SUPPLIED MATERIAL:

Segment Open

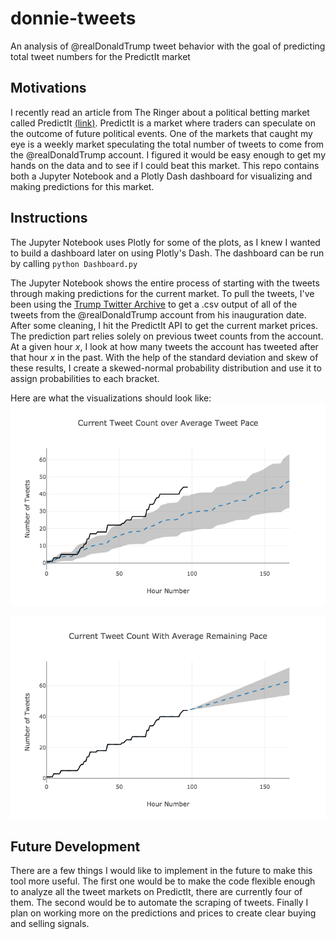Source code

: # donnie-tweets

An analysis of @realDonaldTrump tweet behavior with the goal of predicting total tweet numbers for the PredictIt market  

## Motivations

I recently read an article from The Ringer about a political betting market called PredictIt [(link)](https://www.theringer.com/2018/3/21/17130490/predictit-politics-elections-gambling). PredictIt is a market where traders can speculate on the outcome of future political events. One of the markets that caught my eye is a weekly market speculating the total number of tweets to come from the @realDonaldTrump account. I figured it would be easy enough to get my hands on the data and to see if I could beat this market. This repo contains both a Jupyter Notebook and a Plotly Dash dashboard for visualizing and making predictions for this market.

## Instructions

The Jupyter Notebook uses Plotly for some of the plots, as I knew I wanted to build a dashboard later on using Plotly's Dash. The dashboard can be run by calling `python Dashboard.py`   

The Jupyter Notebook shows the entire process of starting with the tweets through making predictions for the current market. To pull the tweets, I've been using the [Trump Twitter Archive](http://www.trumptwitterarchive.com/) to get a .csv output of all of the tweets from the @realDonaldTrump account from his inauguration date. After some cleaning, I hit the PredictIt API to get the current market prices. The prediction part relies solely on previous tweet counts from the account. At a given hour _x_, I look at how many tweets the account has tweeted after that hour _x_ in the past. With the help of the standard deviation and skew of these results, I create a skewed-normal probability distribution and use it to assign probabilities to each bracket.  

Here are what the visualizations should look like:  
![alt text](https://raw.githubusercontent.com/billyhines/donnie-tweets/master/images/averagePlot.png "Average Plot")  

![alt text](https://raw.githubusercontent.com/billyhines/donnie-tweets/master/images/forecastPlot.png "Forecast Plot")  



## Future Development

There are a few things I would like to implement in the future to make this tool more useful. The first one would be to make the code flexible enough to analyze all the tweet markets on PredictIt, there are currently four of them. The second would be to automate the scraping of tweets. Finally I plan on working more on the predictions and prices to create clear buying and selling signals.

Segment Closed

Give exactly the lines from the one with "The Jupyter Notebook shows" to the end of the entries, nothing before them.

The Jupyter Notebook shows the entire process of starting with the tweets through making predictions for the current market. To pull the tweets, I've been using the [Trump Twitter Archive](http://www.trumptwitterarchive.com/) to get a .csv output of all of the tweets from the @realDonaldTrump account from his inauguration date. After some cleaning, I hit the PredictIt API to get the current market prices. The prediction part relies solely on previous tweet counts from the account. At a given hour _x_, I look at how many tweets the account has tweeted after that hour _x_ in the past. With the help of the standard deviation and skew of these results, I create a skewed-normal probability distribution and use it to assign probabilities to each bracket.  

Here are what the visualizations should look like:  
![alt text](https://raw.githubusercontent.com/billyhines/donnie-tweets/master/images/averagePlot.png "Average Plot")  

![alt text](https://raw.githubusercontent.com/billyhines/donnie-tweets/master/images/forecastPlot.png "Forecast Plot")  



## Future Development

There are a few things I would like to implement in the future to make this tool more useful. The first one would be to make the code flexible enough to analyze all the tweet markets on PredictIt, there are currently four of them. The second would be to automate the scraping of tweets. Finally I plan on working more on the predictions and prices to create clear buying and selling signals.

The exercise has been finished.